19th May 2020
In the news today we discover that Cath Kidston creditors, including HMRC, landlords and gift cards, are owed £90 million after administration.
Documents filed at Companies House by the appointed administrators from Alvarez & Marsal indicate unsecured claims of over £90m and state that ''as the retail stores will now be surrendered to the landlords the level of their claims could rise significantly when loss of rent and dilapidations claims are made.''
The exact dividend amount for unsecured creditors is yet to be confirmed as the realisation of assets and payment of associated costs is still underway.
21st April 2020
The owner of Cath Kidston, Baring Private Equity Asia, is buying its brand, e-commerce platform and wholesale and franchise businesses from administrators.
This deal goes by the insolvency process known as a pre-pack administration.
Its entire retail store network, made up of 60 UK stores will cease as the confirmed deal only included saving the online business. Just 32 of its 940 staff will see their jobs secured.
Baring Private Equity Asia have been a shareholder of the modern retailer since 2014, before taking full control in 2016.
Melinda Paraie, CEO shared her delight that the future of Cath Kidston had been secured whilst thanking all employees for their hard-work, loyalty and patience amid the situation. She then said: ''We now look to the future and are focused on transforming Cath Kidston into a brand-first, digital-led business with a continuing mission to brighten customers’ lives with our much-loved, British-inspired prints and designs.''
A spokesperson for Baring Private Equity Asia said: “While we are disappointed that the COVID-19 crisis has resulted in the cessation of the retail store network and impacted many employees, we are pleased to have secured a future for a number of Cath Kidston staff and the Cath Kidston brand in the form of a viable digital business. Going forward we will continue to help the company grow through its e-commerce platform and international wholesale and franchise businesses.''
4th April 2020
Vintage retailer Cath Kidston becomes the latest high street name to file a notice of intention to appoint administrators.
Sky News reported on the matter.
This move comes just two weeks after Alvarez & Marsal were instructed to find a buyer for the business – owned currently by Baring Private Equity Asia. It is said that a number of credible parties share interest in a takeover. The sale process is ongoing.

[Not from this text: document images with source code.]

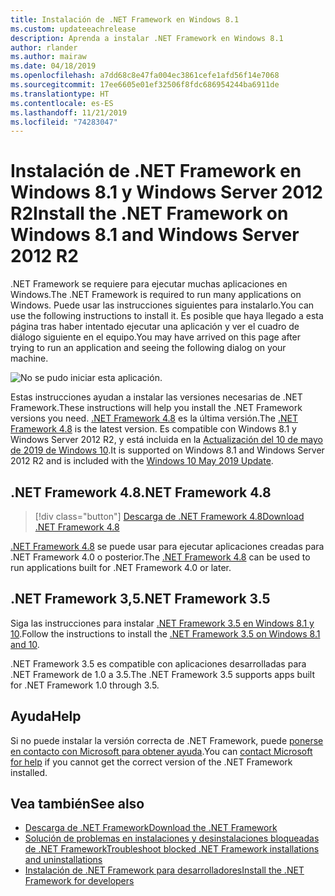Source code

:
 ```yaml
---
title: Instalación de .NET Framework en Windows 8.1
ms.custom: updateeachrelease
description: Aprenda a instalar .NET Framework en Windows 8.1
author: rlander
ms.author: mairaw
ms.date: 04/18/2019
ms.openlocfilehash: a7dd68c8e47fa004ec3861cefe1afd56f14e7068
ms.sourcegitcommit: 17ee6605e01ef32506f8fdc686954244ba6911de
ms.translationtype: HT
ms.contentlocale: es-ES
ms.lasthandoff: 11/21/2019
ms.locfileid: "74283047"
---
```

# <a name="install-the-net-framework-on-windows-81-and-windows-server-2012-r2"></a><span data-ttu-id="265e2-103">Instalación de .NET Framework en Windows 8.1 y Windows Server 2012 R2</span><span class="sxs-lookup"><span data-stu-id="265e2-103">Install the .NET Framework on Windows 8.1 and Windows Server 2012 R2</span></span>

<span data-ttu-id="265e2-104">.NET Framework se requiere para ejecutar muchas aplicaciones en Windows.</span><span class="sxs-lookup"><span data-stu-id="265e2-104">The .NET Framework is required to run many applications on Windows.</span></span> <span data-ttu-id="265e2-105">Puede usar las instrucciones siguientes para instalarlo.</span><span class="sxs-lookup"><span data-stu-id="265e2-105">You can use the following instructions to install it.</span></span> <span data-ttu-id="265e2-106">Es posible que haya llegado a esta página tras haber intentado ejecutar una aplicación y ver el cuadro de diálogo siguiente en el equipo.</span><span class="sxs-lookup"><span data-stu-id="265e2-106">You may have arrived on this page after trying to run an application and seeing the following dialog on your machine.</span></span>

![No se pudo iniciar esta aplicación.](./media/this-application-could-not-be-started.png)

<span data-ttu-id="265e2-108">Estas instrucciones ayudan a instalar las versiones necesarias de .NET Framework.</span><span class="sxs-lookup"><span data-stu-id="265e2-108">These instructions will help you install the .NET Framework versions you need.</span></span> <span data-ttu-id="265e2-109">[.NET Framework 4.8](https://github.com/Microsoft/dotnet/tree/master/releases/net48) es la última versión.</span><span class="sxs-lookup"><span data-stu-id="265e2-109">The [.NET Framework 4.8](https://github.com/Microsoft/dotnet/tree/master/releases/net48) is the latest version.</span></span> <span data-ttu-id="265e2-110">Es compatible con Windows 8.1 y Windows Server 2012 R2, y está incluida en la [Actualización del 10 de mayo de 2019 de Windows 10](https://support.microsoft.com/help/4028685/windows-10-get-the-update).</span><span class="sxs-lookup"><span data-stu-id="265e2-110">It is supported on Windows 8.1 and Windows Server 2012 R2 and is included with the [Windows 10 May 2019 Update](https://support.microsoft.com/help/4028685/windows-10-get-the-update).</span></span>

## <a name="net-framework-48"></a><span data-ttu-id="265e2-111">.NET Framework 4.8</span><span class="sxs-lookup"><span data-stu-id="265e2-111">.NET Framework 4.8</span></span>

> [!div class="button"]
> [<span data-ttu-id="265e2-112">Descarga de .NET Framework 4.8</span><span class="sxs-lookup"><span data-stu-id="265e2-112">Download .NET Framework 4.8</span></span>](https://dotnet.microsoft.com/download/dotnet-framework/net48)

<span data-ttu-id="265e2-113">[.NET Framework 4.8](https://github.com/Microsoft/dotnet/tree/master/releases/net48) se puede usar para ejecutar aplicaciones creadas para .NET Framework 4.0 o posterior.</span><span class="sxs-lookup"><span data-stu-id="265e2-113">The [.NET Framework 4.8](https://github.com/Microsoft/dotnet/tree/master/releases/net48) can be used to run applications built for .NET Framework 4.0 or later.</span></span>

## <a name="net-framework-35"></a><span data-ttu-id="265e2-114">.NET Framework 3,5</span><span class="sxs-lookup"><span data-stu-id="265e2-114">.NET Framework 3.5</span></span>

<span data-ttu-id="265e2-115">Siga las instrucciones para instalar [.NET Framework 3.5 en Windows 8.1 y 10](dotnet-35-windows-10.md).</span><span class="sxs-lookup"><span data-stu-id="265e2-115">Follow the instructions to install the [.NET Framework 3.5 on Windows 8.1 and 10](dotnet-35-windows-10.md).</span></span>

<span data-ttu-id="265e2-116">.NET Framework 3.5 es compatible con aplicaciones desarrolladas para .NET Framework de 1.0 a 3.5.</span><span class="sxs-lookup"><span data-stu-id="265e2-116">The .NET Framework 3.5 supports apps built for .NET Framework 1.0 through 3.5.</span></span>

## <a name="help"></a><span data-ttu-id="265e2-117">Ayuda</span><span class="sxs-lookup"><span data-stu-id="265e2-117">Help</span></span>

<span data-ttu-id="265e2-118">Si no puede instalar la versión correcta de .NET Framework, puede [ponerse en contacto con Microsoft para obtener ayuda](mailto:dotnet-install-help@service.microsoft.com?subject=Install-Help).</span><span class="sxs-lookup"><span data-stu-id="265e2-118">You can [contact Microsoft for help](mailto:dotnet-install-help@service.microsoft.com?subject=Install-Help) if you cannot get the correct version of the .NET Framework installed.</span></span>

## <a name="see-also"></a><span data-ttu-id="265e2-119">Vea también</span><span class="sxs-lookup"><span data-stu-id="265e2-119">See also</span></span>

- [<span data-ttu-id="265e2-120">Descarga de .NET Framework</span><span class="sxs-lookup"><span data-stu-id="265e2-120">Download the .NET Framework</span></span>](https://dotnet.microsoft.com/download)
- [<span data-ttu-id="265e2-121">Solución de problemas en instalaciones y desinstalaciones bloqueadas de .NET Framework</span><span class="sxs-lookup"><span data-stu-id="265e2-121">Troubleshoot blocked .NET Framework installations and uninstallations</span></span>](troubleshoot-blocked-installations-and-uninstallations.md)
- [<span data-ttu-id="265e2-122">Instalación de .NET Framework para desarrolladores</span><span class="sxs-lookup"><span data-stu-id="265e2-122">Install the .NET Framework for developers</span></span>](guide-for-developers.md)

A spokesperson for the modern-vintage retailer said: ‘’The notice of intention forms part of the process by which Cath Kidston is continuing to work with Alvarez & Marsal to explore all options for the company in the current climate.’’
The notice of intention does not mean that it will be automatically a collapse into administration for Cath Kidston. It just gives the company ten days of breathing space from creditors, a moratorium period.
Cath Kidston, famous for its floral and polka dot designs, employs around 800 people and trades from 60 stores in the UK (over 200 globally). The globally recognised brand, trading since 1993, sells fashion, homeware and accessories.
In the last two financial years more than £27m has been lost for the brand, with a further £11m loss before interest, tax, depreciation and amortisation in the nine months to December.
A pre-pack administration is the most likely option, insiders say.
A turnaround strategy by new CEO, Melinda Paraie, began to work before the coronavirus pandemic; a number of shops were closed and 40% of staff were axed, slashing operating costs.
This filing comes not long after department store Debenhams hit the news for being on the verge of appointing administrators for the second time in a year. COVID-19 is really having an effect on businesses as seen by Laura Ashley, Carluccio’s and BrightHouse collapsing.